##### RECORDED DATA #####

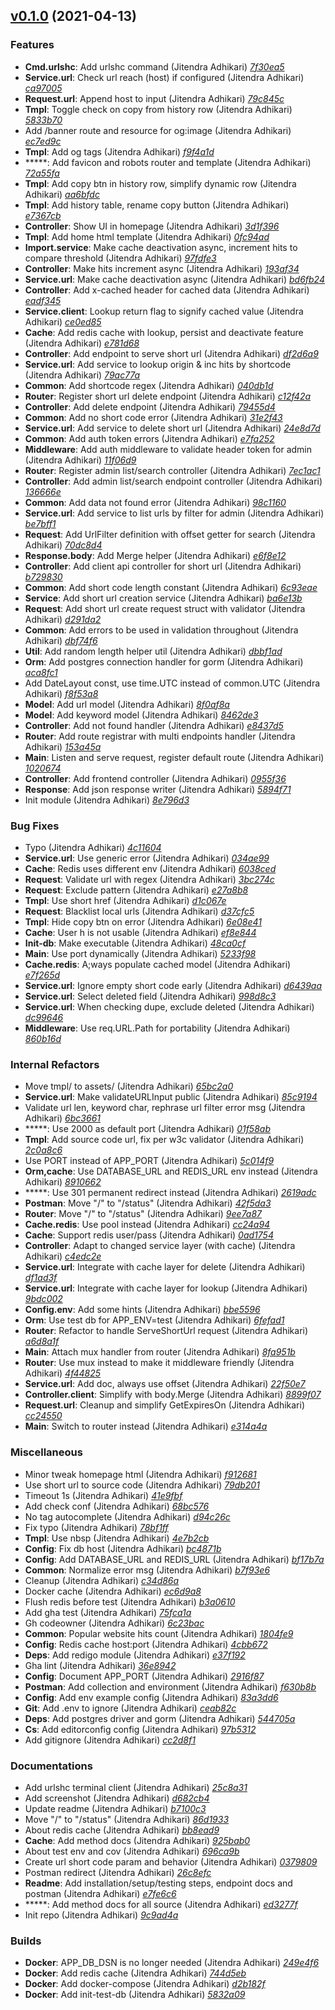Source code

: ## [v0.1.0](https://github.com/adhocore/urlsh/releases/tag/v0.1.0) (2021-04-13)

### Features
- **Cmd.urlshc**: Add urlshc command (Jitendra Adhikari) [_7f30ea5_](https://github.com/adhocore/urlsh/commit/7f30ea5)
- **Service.url**: Check url reach (host) if configured (Jitendra Adhikari) [_ca97005_](https://github.com/adhocore/urlsh/commit/ca97005)
- **Request.url**: Append host to input (Jitendra Adhikari) [_79c845c_](https://github.com/adhocore/urlsh/commit/79c845c)
- **Tmpl**: Toggle check on copy from history row (Jitendra Adhikari) [_5833b70_](https://github.com/adhocore/urlsh/commit/5833b70)
- Add /banner route and resource for og:image (Jitendra Adhikari) [_ec7ed9c_](https://github.com/adhocore/urlsh/commit/ec7ed9c)
- **Tmpl**: Add og tags (Jitendra Adhikari) [_f9f4a1d_](https://github.com/adhocore/urlsh/commit/f9f4a1d)
- *****: Add favicon and robots router and template (Jitendra Adhikari) [_72a55fa_](https://github.com/adhocore/urlsh/commit/72a55fa)
- **Tmpl**: Add copy btn in history row, simplify dynamic row (Jitendra Adhikari) [_aa6bfdc_](https://github.com/adhocore/urlsh/commit/aa6bfdc)
- **Tmpl**: Add history table, rename copy button (Jitendra Adhikari) [_e7367cb_](https://github.com/adhocore/urlsh/commit/e7367cb)
- **Controller**: Show UI in homepage (Jitendra Adhikari) [_3d1f396_](https://github.com/adhocore/urlsh/commit/3d1f396)
- **Tmpl**: Add home html template (Jitendra Adhikari) [_0fc94ad_](https://github.com/adhocore/urlsh/commit/0fc94ad)
- **Import.service**: Make cache deactivation async, increment hits to compare threshold (Jitendra Adhikari) [_97fdfe3_](https://github.com/adhocore/urlsh/commit/97fdfe3)
- **Controller**: Make hits increment async (Jitendra Adhikari) [_193af34_](https://github.com/adhocore/urlsh/commit/193af34)
- **Service.url**: Make cache deactivation async (Jitendra Adhikari) [_bd6fb24_](https://github.com/adhocore/urlsh/commit/bd6fb24)
- **Controller**: Add x-cached header for cached data (Jitendra Adhikari) [_eadf345_](https://github.com/adhocore/urlsh/commit/eadf345)
- **Service.client**: Lookup return flag to signify cached value (Jitendra Adhikari) [_ce0ed85_](https://github.com/adhocore/urlsh/commit/ce0ed85)
- **Cache**: Add redis cache with lookup, persist and deactivate feature (Jitendra Adhikari) [_e781d68_](https://github.com/adhocore/urlsh/commit/e781d68)
- **Controller**: Add endpoint to serve short url (Jitendra Adhikari) [_df2d6a9_](https://github.com/adhocore/urlsh/commit/df2d6a9)
- **Service.url**: Add service to lookup origin & inc hits by shortcode (Jitendra Adhikari) [_79ac77a_](https://github.com/adhocore/urlsh/commit/79ac77a)
- **Common**: Add shortcode regex (Jitendra Adhikari) [_040db1d_](https://github.com/adhocore/urlsh/commit/040db1d)
- **Router**: Register short url delete endpoint (Jitendra Adhikari) [_c12f42a_](https://github.com/adhocore/urlsh/commit/c12f42a)
- **Controller**: Add delete endpoint (Jitendra Adhikari) [_79455d4_](https://github.com/adhocore/urlsh/commit/79455d4)
- **Common**: Add no short code error (Jitendra Adhikari) [_31e2f43_](https://github.com/adhocore/urlsh/commit/31e2f43)
- **Service.url**: Add service to delete short url (Jitendra Adhikari) [_24e8d7d_](https://github.com/adhocore/urlsh/commit/24e8d7d)
- **Common**: Add auth token errors (Jitendra Adhikari) [_e7fa252_](https://github.com/adhocore/urlsh/commit/e7fa252)
- **Middleware**: Add auth middleware to validate header token for admin (Jitendra Adhikari) [_11f06d9_](https://github.com/adhocore/urlsh/commit/11f06d9)
- **Router**: Register admin list/search controller (Jitendra Adhikari) [_7ec1ac1_](https://github.com/adhocore/urlsh/commit/7ec1ac1)
- **Controller**: Add admin list/search endpoint controller (Jitendra Adhikari) [_136666e_](https://github.com/adhocore/urlsh/commit/136666e)
- **Common**: Add data not found error (Jitendra Adhikari) [_98c1160_](https://github.com/adhocore/urlsh/commit/98c1160)
- **Service.url**: Add service to list urls by filter for admin (Jitendra Adhikari) [_be7bff1_](https://github.com/adhocore/urlsh/commit/be7bff1)
- **Request**: Add UrlFilter definition with offset getter for search (Jitendra Adhikari) [_70dc8d4_](https://github.com/adhocore/urlsh/commit/70dc8d4)
- **Response.body**: Add Merge helper (Jitendra Adhikari) [_e6f8e12_](https://github.com/adhocore/urlsh/commit/e6f8e12)
- **Controller**: Add client api controller for short url (Jitendra Adhikari) [_b729830_](https://github.com/adhocore/urlsh/commit/b729830)
- **Common**: Add short code length constant (Jitendra Adhikari) [_6c93eae_](https://github.com/adhocore/urlsh/commit/6c93eae)
- **Service**: Add short url creation service (Jitendra Adhikari) [_ba6e13b_](https://github.com/adhocore/urlsh/commit/ba6e13b)
- **Request**: Add short url create request struct with validator (Jitendra Adhikari) [_d291da2_](https://github.com/adhocore/urlsh/commit/d291da2)
- **Common**: Add errors to be used in validation throughout (Jitendra Adhikari) [_dbf74f6_](https://github.com/adhocore/urlsh/commit/dbf74f6)
- **Util**: Add random length helper util (Jitendra Adhikari) [_dbbf1ad_](https://github.com/adhocore/urlsh/commit/dbbf1ad)
- **Orm**: Add postgres connection handler for gorm (Jitendra Adhikari) [_aca8fc1_](https://github.com/adhocore/urlsh/commit/aca8fc1)
- Add DateLayout const, use time.UTC instead of common.UTC (Jitendra Adhikari) [_f8f53a8_](https://github.com/adhocore/urlsh/commit/f8f53a8)
- **Model**: Add url model (Jitendra Adhikari) [_8f0af8a_](https://github.com/adhocore/urlsh/commit/8f0af8a)
- **Model**: Add keyword model (Jitendra Adhikari) [_8462de3_](https://github.com/adhocore/urlsh/commit/8462de3)
- **Controller**: Add not found handler (Jitendra Adhikari) [_e8437d5_](https://github.com/adhocore/urlsh/commit/e8437d5)
- **Router**: Add route registrar with multi endpoints handler (Jitendra Adhikari) [_153a45a_](https://github.com/adhocore/urlsh/commit/153a45a)
- **Main**: Listen and serve request, register default route (Jitendra Adhikari) [_1020674_](https://github.com/adhocore/urlsh/commit/1020674)
- **Controller**: Add frontend controller (Jitendra Adhikari) [_0955f36_](https://github.com/adhocore/urlsh/commit/0955f36)
- **Response**: Add json response writer (Jitendra Adhikari) [_5894f71_](https://github.com/adhocore/urlsh/commit/5894f71)
- Init module (Jitendra Adhikari) [_8e796d3_](https://github.com/adhocore/urlsh/commit/8e796d3)

### Bug Fixes
- Typo (Jitendra Adhikari) [_4c11604_](https://github.com/adhocore/urlsh/commit/4c11604)
- **Service.url**: Use generic error (Jitendra Adhikari) [_034ae99_](https://github.com/adhocore/urlsh/commit/034ae99)
- **Cache**: Redis uses different env (Jitendra Adhikari) [_6038ced_](https://github.com/adhocore/urlsh/commit/6038ced)
- **Request**: Validate url with regex (Jitendra Adhikari) [_3bc274c_](https://github.com/adhocore/urlsh/commit/3bc274c)
- **Request**: Exclude pattern (Jitendra Adhikari) [_e27a8b8_](https://github.com/adhocore/urlsh/commit/e27a8b8)
- **Tmpl**: Use short href (Jitendra Adhikari) [_d1c067e_](https://github.com/adhocore/urlsh/commit/d1c067e)
- **Request**: Blacklist local urls (Jitendra Adhikari) [_d37cfc5_](https://github.com/adhocore/urlsh/commit/d37cfc5)
- **Tmpl**: Hide copy btn on error (Jitendra Adhikari) [_6e08e41_](https://github.com/adhocore/urlsh/commit/6e08e41)
- **Cache**: User h is not usable (Jitendra Adhikari) [_ef8e844_](https://github.com/adhocore/urlsh/commit/ef8e844)
- **Init-db**: Make executable (Jitendra Adhikari) [_48ca0cf_](https://github.com/adhocore/urlsh/commit/48ca0cf)
- **Main**: Use port dynamically (Jitendra Adhikari) [_5233f98_](https://github.com/adhocore/urlsh/commit/5233f98)
- **Cache.redis**: A;ways populate cached model (Jitendra Adhikari) [_e7f265d_](https://github.com/adhocore/urlsh/commit/e7f265d)
- **Service.url**: Ignore empty short code early (Jitendra Adhikari) [_d6439aa_](https://github.com/adhocore/urlsh/commit/d6439aa)
- **Service.url**: Select deleted field (Jitendra Adhikari) [_998d8c3_](https://github.com/adhocore/urlsh/commit/998d8c3)
- **Service.url**: When checking dupe, exclude deleted (Jitendra Adhikari) [_dc99646_](https://github.com/adhocore/urlsh/commit/dc99646)
- **Middleware**: Use req.URL.Path for portability (Jitendra Adhikari) [_860b16d_](https://github.com/adhocore/urlsh/commit/860b16d)

### Internal Refactors
- Move tmpl/ to assets/ (Jitendra Adhikari) [_65bc2a0_](https://github.com/adhocore/urlsh/commit/65bc2a0)
- **Service.url**: Make validateURLInput public (Jitendra Adhikari) [_85c9194_](https://github.com/adhocore/urlsh/commit/85c9194)
- Validate url len, keyword char, rephrase url filter error msg (Jitendra Adhikari) [_6bc3661_](https://github.com/adhocore/urlsh/commit/6bc3661)
- *****: Use 2000 as default port (Jitendra Adhikari) [_01f58ab_](https://github.com/adhocore/urlsh/commit/01f58ab)
- **Tmpl**: Add source code url, fix per w3c validator (Jitendra Adhikari) [_2c0a8c6_](https://github.com/adhocore/urlsh/commit/2c0a8c6)
- Use PORT instead of APP_PORT (Jitendra Adhikari) [_5c014f9_](https://github.com/adhocore/urlsh/commit/5c014f9)
- **Orm,cache**: Use DATABASE_URL and REDIS_URL env instead (Jitendra Adhikari) [_8910662_](https://github.com/adhocore/urlsh/commit/8910662)
- *****: Use 301 permanent redirect instead (Jitendra Adhikari) [_2619adc_](https://github.com/adhocore/urlsh/commit/2619adc)
- **Postman**: Move "/" to "/status" (Jitendra Adhikari) [_42f5da3_](https://github.com/adhocore/urlsh/commit/42f5da3)
- **Router**: Move "/" to "/status" (Jitendra Adhikari) [_9ee7a87_](https://github.com/adhocore/urlsh/commit/9ee7a87)
- **Cache.redis**: Use pool instead (Jitendra Adhikari) [_cc24a94_](https://github.com/adhocore/urlsh/commit/cc24a94)
- **Cache**: Support redis user/pass (Jitendra Adhikari) [_0ad1754_](https://github.com/adhocore/urlsh/commit/0ad1754)
- **Controller**: Adapt to changed service layer (with cache) (Jitendra Adhikari) [_c4edc2e_](https://github.com/adhocore/urlsh/commit/c4edc2e)
- **Service.url**: Integrate with cache layer for delete (Jitendra Adhikari) [_df1ad3f_](https://github.com/adhocore/urlsh/commit/df1ad3f)
- **Service.url**: Integrate with cache layer for lookup (Jitendra Adhikari) [_9bdc002_](https://github.com/adhocore/urlsh/commit/9bdc002)
- **Config.env**: Add some hints (Jitendra Adhikari) [_bbe5596_](https://github.com/adhocore/urlsh/commit/bbe5596)
- **Orm**: Use test db for APP_ENV=test (Jitendra Adhikari) [_6fefad1_](https://github.com/adhocore/urlsh/commit/6fefad1)
- **Router**: Refactor to handle ServeShortUrl request (Jitendra Adhikari) [_a6d8a1f_](https://github.com/adhocore/urlsh/commit/a6d8a1f)
- **Main**: Attach mux handler from router (Jitendra Adhikari) [_8fa951b_](https://github.com/adhocore/urlsh/commit/8fa951b)
- **Router**: Use mux instead to make it middleware friendly (Jitendra Adhikari) [_4f44825_](https://github.com/adhocore/urlsh/commit/4f44825)
- **Service.url**: Add doc, always use offset (Jitendra Adhikari) [_22f50e7_](https://github.com/adhocore/urlsh/commit/22f50e7)
- **Controller.client**: Simplify with body.Merge (Jitendra Adhikari) [_8899f07_](https://github.com/adhocore/urlsh/commit/8899f07)
- **Request.url**: Cleanup and simplify GetExpiresOn (Jitendra Adhikari) [_cc24550_](https://github.com/adhocore/urlsh/commit/cc24550)
- **Main**: Switch to router instead (Jitendra Adhikari) [_e314a4a_](https://github.com/adhocore/urlsh/commit/e314a4a)

### Miscellaneous
- Minor tweak homepage html (Jitendra Adhikari) [_f912681_](https://github.com/adhocore/urlsh/commit/f912681)
- Use short url to source code (Jitendra Adhikari) [_79db201_](https://github.com/adhocore/urlsh/commit/79db201)
- Timeout 1s (Jitendra Adhikari) [_41e9fbf_](https://github.com/adhocore/urlsh/commit/41e9fbf)
- Add check conf (Jitendra Adhikari) [_68bc576_](https://github.com/adhocore/urlsh/commit/68bc576)
- No tag autocomplete (Jitendra Adhikari) [_d94c26c_](https://github.com/adhocore/urlsh/commit/d94c26c)
- Fix typo (Jitendra Adhikari) [_78bf1ff_](https://github.com/adhocore/urlsh/commit/78bf1ff)
- **Tmpl**: Use nbsp (Jitendra Adhikari) [_4e7b2cb_](https://github.com/adhocore/urlsh/commit/4e7b2cb)
- **Config**: Fix db host (Jitendra Adhikari) [_bc4871b_](https://github.com/adhocore/urlsh/commit/bc4871b)
- **Config**: Add DATABASE_URL and REDIS_URL (Jitendra Adhikari) [_bf17b7a_](https://github.com/adhocore/urlsh/commit/bf17b7a)
- **Common**: Normalize error msg (Jitendra Adhikari) [_b7f93e6_](https://github.com/adhocore/urlsh/commit/b7f93e6)
- Cleanup (Jitendra Adhikari) [_c34d86a_](https://github.com/adhocore/urlsh/commit/c34d86a)
- Docker cache (Jitendra Adhikari) [_ec6d9a8_](https://github.com/adhocore/urlsh/commit/ec6d9a8)
- Flush redis before test (Jitendra Adhikari) [_b3a0610_](https://github.com/adhocore/urlsh/commit/b3a0610)
- Add gha test (Jitendra Adhikari) [_75fca1a_](https://github.com/adhocore/urlsh/commit/75fca1a)
- Gh codeowner (Jitendra Adhikari) [_6c23bac_](https://github.com/adhocore/urlsh/commit/6c23bac)
- **Common**: Popular website hits count (Jitendra Adhikari) [_1804fe9_](https://github.com/adhocore/urlsh/commit/1804fe9)
- **Config**: Redis cache host:port (Jitendra Adhikari) [_4cbb672_](https://github.com/adhocore/urlsh/commit/4cbb672)
- **Deps**: Add redigo module (Jitendra Adhikari) [_e37f192_](https://github.com/adhocore/urlsh/commit/e37f192)
- Gha lint (Jitendra Adhikari) [_36e8942_](https://github.com/adhocore/urlsh/commit/36e8942)
- **Config**: Document APP_PORT (Jitendra Adhikari) [_2916f87_](https://github.com/adhocore/urlsh/commit/2916f87)
- **Postman**: Add collection and environment (Jitendra Adhikari) [_f630b8b_](https://github.com/adhocore/urlsh/commit/f630b8b)
- **Config**: Add env example config (Jitendra Adhikari) [_83a3dd6_](https://github.com/adhocore/urlsh/commit/83a3dd6)
- **Git**: Add .env to ignore (Jitendra Adhikari) [_ceab82c_](https://github.com/adhocore/urlsh/commit/ceab82c)
- **Deps**: Add postgres driver and gorm (Jitendra Adhikari) [_544705a_](https://github.com/adhocore/urlsh/commit/544705a)
- **Cs**: Add editorconfig config (Jitendra Adhikari) [_97b5312_](https://github.com/adhocore/urlsh/commit/97b5312)
- Add gitignore (Jitendra Adhikari) [_cc2d8f1_](https://github.com/adhocore/urlsh/commit/cc2d8f1)

### Documentations
- Add urlshc terminal client (Jitendra Adhikari) [_25c8a31_](https://github.com/adhocore/urlsh/commit/25c8a31)
- Add screenshot (Jitendra Adhikari) [_d682cb4_](https://github.com/adhocore/urlsh/commit/d682cb4)
- Update readme (Jitendra Adhikari) [_b7100c3_](https://github.com/adhocore/urlsh/commit/b7100c3)
- Move "/" to "/status" (Jitendra Adhikari) [_86d1933_](https://github.com/adhocore/urlsh/commit/86d1933)
- About redis cache (Jitendra Adhikari) [_bb8ead9_](https://github.com/adhocore/urlsh/commit/bb8ead9)
- **Cache**: Add method docs (Jitendra Adhikari) [_925bab0_](https://github.com/adhocore/urlsh/commit/925bab0)
- About test env and cov (Jitendra Adhikari) [_696ca9b_](https://github.com/adhocore/urlsh/commit/696ca9b)
- Create url short code param and behavior (Jitendra Adhikari) [_0379809_](https://github.com/adhocore/urlsh/commit/0379809)
- Postman redirect (Jitendra Adhikari) [_26c8efc_](https://github.com/adhocore/urlsh/commit/26c8efc)
- **Readme**: Add installation/setup/testing steps, endpoint docs and postman (Jitendra Adhikari) [_e7fe6c6_](https://github.com/adhocore/urlsh/commit/e7fe6c6)
- *****: Add method docs for all source (Jitendra Adhikari) [_ed3277f_](https://github.com/adhocore/urlsh/commit/ed3277f)
- Init repo (Jitendra Adhikari) [_9c9ad4a_](https://github.com/adhocore/urlsh/commit/9c9ad4a)

### Builds
- **Docker**: APP_DB_DSN is no longer needed (Jitendra Adhikari) [_249e4f6_](https://github.com/adhocore/urlsh/commit/249e4f6)
- **Docker**: Add redis cache (Jitendra Adhikari) [_744d5eb_](https://github.com/adhocore/urlsh/commit/744d5eb)
- **Docker**: Add docker-compose (Jitendra Adhikari) [_d2b182f_](https://github.com/adhocore/urlsh/commit/d2b182f)
- **Docker**: Add init-test-db (Jitendra Adhikari) [_5832a09_](https://github.com/adhocore/urlsh/commit/5832a09)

#####

• **EXERCISE INSTRUCTIONS**
All that is wanted is an exact copy of the lines above from the one with "- **Request.url**: Cleanup" through the one with "- **Config**: Redis", with both ends included.

• **SOLUTION FOR THIS TASK**
- **Request.url**: Cleanup and simplify GetExpiresOn (Jitendra Adhikari) [_cc24550_](https://github.com/adhocore/urlsh/commit/cc24550)
- **Main**: Switch to router instead (Jitendra Adhikari) [_e314a4a_](https://github.com/adhocore/urlsh/commit/e314a4a)

### Miscellaneous
- Minor tweak homepage html (Jitendra Adhikari) [_f912681_](https://github.com/adhocore/urlsh/commit/f912681)
- Use short url to source code (Jitendra Adhikari) [_79db201_](https://github.com/adhocore/urlsh/commit/79db201)
- Timeout 1s (Jitendra Adhikari) [_41e9fbf_](https://github.com/adhocore/urlsh/commit/41e9fbf)
- Add check conf (Jitendra Adhikari) [_68bc576_](https://github.com/adhocore/urlsh/commit/68bc576)
- No tag autocomplete (Jitendra Adhikari) [_d94c26c_](https://github.com/adhocore/urlsh/commit/d94c26c)
- Fix typo (Jitendra Adhikari) [_78bf1ff_](https://github.com/adhocore/urlsh/commit/78bf1ff)
- **Tmpl**: Use nbsp (Jitendra Adhikari) [_4e7b2cb_](https://github.com/adhocore/urlsh/commit/4e7b2cb)
- **Config**: Fix db host (Jitendra Adhikari) [_bc4871b_](https://github.com/adhocore/urlsh/commit/bc4871b)
- **Config**: Add DATABASE_URL and REDIS_URL (Jitendra Adhikari) [_bf17b7a_](https://github.com/adhocore/urlsh/commit/bf17b7a)
- **Common**: Normalize error msg (Jitendra Adhikari) [_b7f93e6_](https://github.com/adhocore/urlsh/commit/b7f93e6)
- Cleanup (Jitendra Adhikari) [_c34d86a_](https://github.com/adhocore/urlsh/commit/c34d86a)
- Docker cache (Jitendra Adhikari) [_ec6d9a8_](https://github.com/adhocore/urlsh/commit/ec6d9a8)
- Flush redis before test (Jitendra Adhikari) [_b3a0610_](https://github.com/adhocore/urlsh/commit/b3a0610)
- Add gha test (Jitendra Adhikari) [_75fca1a_](https://github.com/adhocore/urlsh/commit/75fca1a)
- Gh codeowner (Jitendra Adhikari) [_6c23bac_](https://github.com/adhocore/urlsh/commit/6c23bac)
- **Common**: Popular website hits count (Jitendra Adhikari) [_1804fe9_](https://github.com/adhocore/urlsh/commit/1804fe9)
- **Config**: Redis cache host:port (Jitendra Adhikari) [_4cbb672_](https://github.com/adhocore/urlsh/commit/4cbb672)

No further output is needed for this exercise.